An unlicensed cannabis store on the Tk’emlúps te Secwepemc First Nation is probably in the clear according to a B.C. lawyer.
Pinnacle Access opened last month and sells cannabis products which are not yet legal.
Kyla Lee with Acumen Law says she doesn’t think any legal action will be taken and thinks the store will be left alone by the feds.
“The problem is that the federal government can address anything that happens on reserve lands and can come in and stop it. The question is whether or not they’re actually going to do it. Because as a public perception issue, it seems really bad to be bullying the one cannabis shop that’s operating on a reserve and not the thousands of others that are operating illegally,” Lee says.

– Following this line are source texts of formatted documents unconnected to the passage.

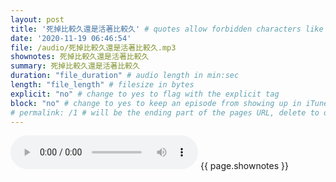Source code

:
 ```yaml
---
layout: post
title: '死掉比較久還是活著比較久' # quotes allow forbidden characters like the colon
date: '2020-11-19 06:46:54'
file: /audio/死掉比較久還是活著比較久.mp3
shownotes: 死掉比較久還是活著比較久
summary: 死掉比較久還是活著比較久
duration: "file_duration" # audio length in min:sec
length: "file_length" # filesize in bytes
explicit: "no" # change to yes to flag with the explicit tag
block: "no" # change to yes to keep an episode from showing up in iTunes
# permalink: /1 # will be the ending part of the pages URL, delete to default to the title
---
```


<audio controls>
<source src="{{site.url}}{{site.baseurl}}{{ page.file }}" type="audio/x-mp3">
Your browser does not support the audio element.
</audio>
{{ page.shownotes }}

The store also doesn’t have a license from the province. But, Lee says the feds never formally involved First Nations in cannabis legalization like they said they would, and she says as a result a lot of bands are now essentially regulating themselves.
She says the question on whether or not it’s lawful for a cannabis store on Indigenous land to operate outside of the provincial and federal regulatory spheres would have to be litigated.
“The owners of the shop, or the proprietors or the First Nation itself could raise a defense that they’re engaged in activity that is related directly to their Indigenous governance, and that the government doesn’t have a right to stop them from doing it. And it would essentially proceed in the same way that we see cases proceed with respect to hunting and fishing rights, harvesting rights, those types of things.”